(SOURCE MATERIAL)
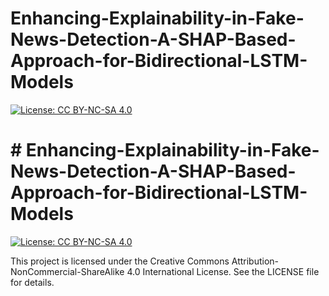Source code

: # Enhancing-Explainability-in-Fake-News-Detection-A-SHAP-Based-Approach-for-Bidirectional-LSTM-Models
[![License: CC BY-NC-SA 4.0](https://img.shields.io/badge/License-CC%20BY--NC--SA%204.0-lightgrey.svg)](https://creativecommons.org/licenses/by-nc-sa/4.0/)

# # Enhancing-Explainability-in-Fake-News-Detection-A-SHAP-Based-Approach-for-Bidirectional-LSTM-Models

[![License: CC BY-NC-SA 4.0](https://img.shields.io/badge/License-CC%20BY--NC--SA%204.0-lightgrey.svg)](https://creativecommons.org/licenses/by-nc-sa/4.0/)

This project is licensed under the Creative Commons Attribution-NonCommercial-ShareAlike 4.0 International License. See the LICENSE file for details.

(ASSIGNMENT) Reproduce the material word for word, minus the images.

(EXERCISE RESULT)
Source code

: # Enhancing-Explainability-in-Fake-News-Detection-A-SHAP-Based-Approach-for-Bidirectional-LSTM-Models
[![License: CC BY-NC-SA 4.0](https://img.shields.io/badge/License-CC%20BY--NC--SA%204.0-lightgrey.svg)](https://creativecommons.org/licenses/by-nc-sa/4.0/)

# # Enhancing-Explainability-in-Fake-News-Detection-A-SHAP-Based-Approach-for-Bidirectional-LSTM-Models

[![License: CC BY-NC-SA 4.0](https://img.shields.io/badge/License-CC%20BY--NC--SA%204.0-lightgrey.svg)](https://creativecommons.org/licenses/by-nc-sa/4.0/)

This project is licensed under the Creative Commons Attribution-NonCommercial-ShareAlike 4.0 International License. See the LICENSE file for details.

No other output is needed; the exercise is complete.